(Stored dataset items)
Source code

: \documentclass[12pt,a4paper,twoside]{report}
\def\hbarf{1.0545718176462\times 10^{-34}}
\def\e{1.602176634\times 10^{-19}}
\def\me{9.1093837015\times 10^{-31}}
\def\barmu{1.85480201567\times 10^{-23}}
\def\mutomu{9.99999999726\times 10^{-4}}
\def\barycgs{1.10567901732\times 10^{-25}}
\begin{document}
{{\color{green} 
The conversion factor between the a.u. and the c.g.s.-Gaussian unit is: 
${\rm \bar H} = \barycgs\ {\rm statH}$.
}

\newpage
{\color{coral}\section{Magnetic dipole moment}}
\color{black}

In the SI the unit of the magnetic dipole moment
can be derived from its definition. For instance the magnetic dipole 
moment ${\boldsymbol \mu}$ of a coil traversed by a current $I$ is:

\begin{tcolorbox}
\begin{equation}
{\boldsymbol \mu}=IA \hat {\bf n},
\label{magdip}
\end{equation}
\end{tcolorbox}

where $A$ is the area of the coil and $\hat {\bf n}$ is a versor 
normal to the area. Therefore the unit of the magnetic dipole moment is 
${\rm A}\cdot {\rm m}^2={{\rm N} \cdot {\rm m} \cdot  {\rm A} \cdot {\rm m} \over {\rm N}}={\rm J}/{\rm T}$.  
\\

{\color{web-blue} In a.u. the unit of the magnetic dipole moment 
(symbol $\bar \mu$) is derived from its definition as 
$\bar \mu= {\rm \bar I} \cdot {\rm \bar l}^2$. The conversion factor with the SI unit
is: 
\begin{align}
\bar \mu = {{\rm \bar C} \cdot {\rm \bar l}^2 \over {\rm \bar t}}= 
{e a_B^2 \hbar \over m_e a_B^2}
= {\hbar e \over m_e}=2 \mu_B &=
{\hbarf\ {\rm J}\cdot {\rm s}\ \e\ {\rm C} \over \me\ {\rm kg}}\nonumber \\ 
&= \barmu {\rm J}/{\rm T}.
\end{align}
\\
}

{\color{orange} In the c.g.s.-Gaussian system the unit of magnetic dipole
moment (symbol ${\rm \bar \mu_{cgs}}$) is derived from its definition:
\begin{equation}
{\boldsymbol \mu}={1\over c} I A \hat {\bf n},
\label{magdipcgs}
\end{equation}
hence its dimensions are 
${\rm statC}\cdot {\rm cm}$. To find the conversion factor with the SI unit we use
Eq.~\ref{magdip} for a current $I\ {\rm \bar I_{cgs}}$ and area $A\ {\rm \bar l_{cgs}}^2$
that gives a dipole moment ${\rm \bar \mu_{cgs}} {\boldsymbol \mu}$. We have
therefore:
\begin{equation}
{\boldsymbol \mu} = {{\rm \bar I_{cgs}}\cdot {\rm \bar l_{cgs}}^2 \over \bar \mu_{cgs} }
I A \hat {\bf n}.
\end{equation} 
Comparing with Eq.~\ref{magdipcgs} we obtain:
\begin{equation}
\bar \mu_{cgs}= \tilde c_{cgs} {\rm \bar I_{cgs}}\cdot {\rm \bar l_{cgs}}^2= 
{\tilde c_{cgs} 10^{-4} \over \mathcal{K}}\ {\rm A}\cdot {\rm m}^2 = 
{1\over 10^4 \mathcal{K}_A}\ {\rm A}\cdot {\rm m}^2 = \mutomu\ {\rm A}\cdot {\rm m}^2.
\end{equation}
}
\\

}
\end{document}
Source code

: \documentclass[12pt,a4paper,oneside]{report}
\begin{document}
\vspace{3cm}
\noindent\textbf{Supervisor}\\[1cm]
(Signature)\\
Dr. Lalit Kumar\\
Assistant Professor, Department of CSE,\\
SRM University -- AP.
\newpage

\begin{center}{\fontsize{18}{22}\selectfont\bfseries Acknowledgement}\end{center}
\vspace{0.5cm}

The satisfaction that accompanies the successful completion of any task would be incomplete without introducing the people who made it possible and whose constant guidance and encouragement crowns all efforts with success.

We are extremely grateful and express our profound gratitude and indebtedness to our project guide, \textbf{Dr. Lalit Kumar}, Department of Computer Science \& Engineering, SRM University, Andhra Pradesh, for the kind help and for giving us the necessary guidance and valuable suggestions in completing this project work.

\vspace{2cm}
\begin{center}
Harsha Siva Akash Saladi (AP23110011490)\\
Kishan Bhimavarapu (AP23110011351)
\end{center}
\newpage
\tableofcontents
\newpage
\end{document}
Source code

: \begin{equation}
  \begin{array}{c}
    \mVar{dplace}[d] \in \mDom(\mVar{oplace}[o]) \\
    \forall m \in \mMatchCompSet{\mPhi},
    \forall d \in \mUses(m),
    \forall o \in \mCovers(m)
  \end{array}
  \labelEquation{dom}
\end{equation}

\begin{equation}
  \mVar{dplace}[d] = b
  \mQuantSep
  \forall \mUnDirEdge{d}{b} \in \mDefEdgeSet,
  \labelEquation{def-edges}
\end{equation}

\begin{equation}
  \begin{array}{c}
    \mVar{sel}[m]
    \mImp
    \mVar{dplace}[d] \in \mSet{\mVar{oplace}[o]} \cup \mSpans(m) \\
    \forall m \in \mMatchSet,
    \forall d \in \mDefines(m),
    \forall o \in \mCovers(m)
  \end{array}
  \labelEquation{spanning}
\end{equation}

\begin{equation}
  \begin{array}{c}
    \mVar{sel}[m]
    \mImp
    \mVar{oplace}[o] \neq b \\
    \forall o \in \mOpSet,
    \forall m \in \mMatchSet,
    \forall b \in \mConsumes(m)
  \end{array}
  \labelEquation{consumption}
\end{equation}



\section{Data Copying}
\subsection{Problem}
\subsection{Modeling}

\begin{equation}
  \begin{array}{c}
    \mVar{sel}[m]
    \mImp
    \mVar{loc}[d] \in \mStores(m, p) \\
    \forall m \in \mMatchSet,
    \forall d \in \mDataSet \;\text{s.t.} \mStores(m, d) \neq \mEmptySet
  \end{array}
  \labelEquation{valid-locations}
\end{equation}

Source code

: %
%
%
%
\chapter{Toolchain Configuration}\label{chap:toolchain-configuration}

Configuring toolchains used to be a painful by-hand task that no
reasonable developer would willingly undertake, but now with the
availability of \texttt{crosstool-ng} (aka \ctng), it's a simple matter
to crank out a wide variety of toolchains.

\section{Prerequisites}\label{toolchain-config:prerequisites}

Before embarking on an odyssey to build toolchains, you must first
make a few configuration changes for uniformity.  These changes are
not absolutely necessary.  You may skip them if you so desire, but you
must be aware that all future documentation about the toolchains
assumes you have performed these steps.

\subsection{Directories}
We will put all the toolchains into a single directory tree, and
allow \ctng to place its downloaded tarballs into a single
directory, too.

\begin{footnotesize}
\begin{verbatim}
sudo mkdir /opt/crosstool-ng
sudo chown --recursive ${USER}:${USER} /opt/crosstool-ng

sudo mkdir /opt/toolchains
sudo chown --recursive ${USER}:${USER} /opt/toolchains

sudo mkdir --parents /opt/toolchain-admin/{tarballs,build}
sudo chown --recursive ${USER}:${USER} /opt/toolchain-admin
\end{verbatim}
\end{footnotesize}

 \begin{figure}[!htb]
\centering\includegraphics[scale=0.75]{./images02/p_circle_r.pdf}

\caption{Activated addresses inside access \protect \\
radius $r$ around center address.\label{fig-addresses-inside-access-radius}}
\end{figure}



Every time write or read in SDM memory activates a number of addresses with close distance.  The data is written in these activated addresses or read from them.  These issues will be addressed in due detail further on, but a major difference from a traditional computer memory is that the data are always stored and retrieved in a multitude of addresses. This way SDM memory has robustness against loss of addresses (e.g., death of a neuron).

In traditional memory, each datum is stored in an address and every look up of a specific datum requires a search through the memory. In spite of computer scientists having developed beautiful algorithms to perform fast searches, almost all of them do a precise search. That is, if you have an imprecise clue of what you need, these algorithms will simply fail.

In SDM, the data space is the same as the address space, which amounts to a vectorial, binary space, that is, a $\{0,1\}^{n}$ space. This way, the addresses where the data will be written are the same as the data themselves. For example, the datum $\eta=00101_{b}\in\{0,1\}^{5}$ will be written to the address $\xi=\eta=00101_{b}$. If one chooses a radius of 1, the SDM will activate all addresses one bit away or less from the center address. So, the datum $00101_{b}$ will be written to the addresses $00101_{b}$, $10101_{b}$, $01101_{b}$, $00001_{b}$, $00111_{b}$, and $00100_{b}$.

> [TRY IT]:
Pull out all lines of the data with the string "subsection".

> [RESPONSE TO THIS TASK]:
\subsection{Problem}
\subsection{Modeling}
\subsection{Directories}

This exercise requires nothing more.